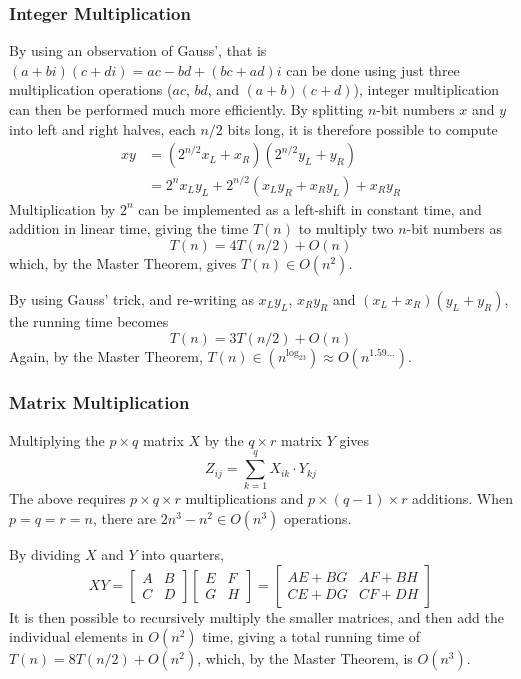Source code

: \documentclass[10pt]{article}
\begin{document}
\subsubsection{Integer Multiplication}
By using an observation of Gauss', that is $(a+bi)(c+di)=ac-bd+(bc+ad)i$ can be done using just three multiplication operations ($ac$, $bd$, and $(a+b)(c+d)$), integer multiplication can then be performed much more efficiently.  By splitting $n$-bit numbers $x$ and $y$ into left and right halves, each $n/2$ bits long, it is therefore possible to compute 
\begin{align*}
	xy&=\left(2^{n/2}x_L+x_R\right)\left(2^{n/2}y_L+y_R\right)\\
	&=2^nx_Ly_L+2^{n/2}\left(x_Ly_R+x_Ry_L\right) + x_Ry_R
\end{align*}
Multiplication by $2^n$ can be implemented as a left-shift in constant time, and addition in linear time, giving the time $T(n)$ to multiply two $n$-bit numbers as \[T(n)=4T(n/2)+O(n)\]which, by the Master Theorem, gives $T(n)\in O(n^2)$.

By using Gauss' trick, and re-writing as $x_Ly_L$, $x_Ry_R$ and $(x_L+x_R)(y_L+y_R)$, the running time becomes \[T(n)=3T(n/2)+O(n)\]Again, by the Master Theorem, $T(n)\in\left(n^{\log_23}\right)\approx O\left(n^{1.59\ldots}\right)$.
\subsubsection{Matrix Multiplication}
Multiplying the $p\times q$ matrix $X$ by the $q\times r$ matrix $Y$ gives \[Z_{ij}=\sum_{k=1}^qX_{ik}\cdot Y_{kj}\]The above requires $p\times q\times r$ multiplications and $p\times(q-1)\times r$ additions.  When $p=q=r=n$, there are $2n^3-n^2\in O(n^3)$ operations.  

By dividing $X$ and $Y$ into quarters, \[XY=\left[\begin{matrix}A&B\\C&D\end{matrix}\right]\left[\begin{matrix}E&F\\G&H\end{matrix}\right]=\left[\begin{matrix}AE+BG&AF+BH\\CE+DG&CF+DH\end{matrix}\right]\]It is then possible to recursively multiply the smaller matrices, and then add the individual elements in $O(n^2)$ time, giving a total running time of $T(n)=8T(n/2)+O(n^2)$, which, by the Master Theorem, is $O(n^3)$.
\end{document}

*-*-*

Leave the pictures aside and output each entry exactly as it stands.

Source code

: \documentclass[10pt]{article}
\begin{document}
\subsubsection{Integer Multiplication}
By using an observation of Gauss', that is $(a+bi)(c+di)=ac-bd+(bc+ad)i$ can be done using just three multiplication operations ($ac$, $bd$, and $(a+b)(c+d)$), integer multiplication can then be performed much more efficiently.  By splitting $n$-bit numbers $x$ and $y$ into left and right halves, each $n/2$ bits long, it is therefore possible to compute 
\begin{align*}
	xy&=\left(2^{n/2}x_L+x_R\right)\left(2^{n/2}y_L+y_R\right)\\
	&=2^nx_Ly_L+2^{n/2}\left(x_Ly_R+x_Ry_L\right) + x_Ry_R
\end{align*}
Multiplication by $2^n$ can be implemented as a left-shift in constant time, and addition in linear time, giving the time $T(n)$ to multiply two $n$-bit numbers as \[T(n)=4T(n/2)+O(n)\]which, by the Master Theorem, gives $T(n)\in O(n^2)$.

By using Gauss' trick, and re-writing as $x_Ly_L$, $x_Ry_R$ and $(x_L+x_R)(y_L+y_R)$, the running time becomes \[T(n)=3T(n/2)+O(n)\]Again, by the Master Theorem, $T(n)\in\left(n^{\log_23}\right)\approx O\left(n^{1.59\ldots}\right)$.
\subsubsection{Matrix Multiplication}
Multiplying the $p\times q$ matrix $X$ by the $q\times r$ matrix $Y$ gives \[Z_{ij}=\sum_{k=1}^qX_{ik}\cdot Y_{kj}\]The above requires $p\times q\times r$ multiplications and $p\times(q-1)\times r$ additions.  When $p=q=r=n$, there are $2n^3-n^2\in O(n^3)$ operations.  

By dividing $X$ and $Y$ into quarters, \[XY=\left[\begin{matrix}A&B\\C&D\end{matrix}\right]\left[\begin{matrix}E&F\\G&H\end{matrix}\right]=\left[\begin{matrix}AE+BG&AF+BH\\CE+DG&CF+DH\end{matrix}\right]\]It is then possible to recursively multiply the smaller matrices, and then add the individual elements in $O(n^2)$ time, giving a total running time of $T(n)=8T(n/2)+O(n^2)$, which, by the Master Theorem, is $O(n^3)$.
\end{document}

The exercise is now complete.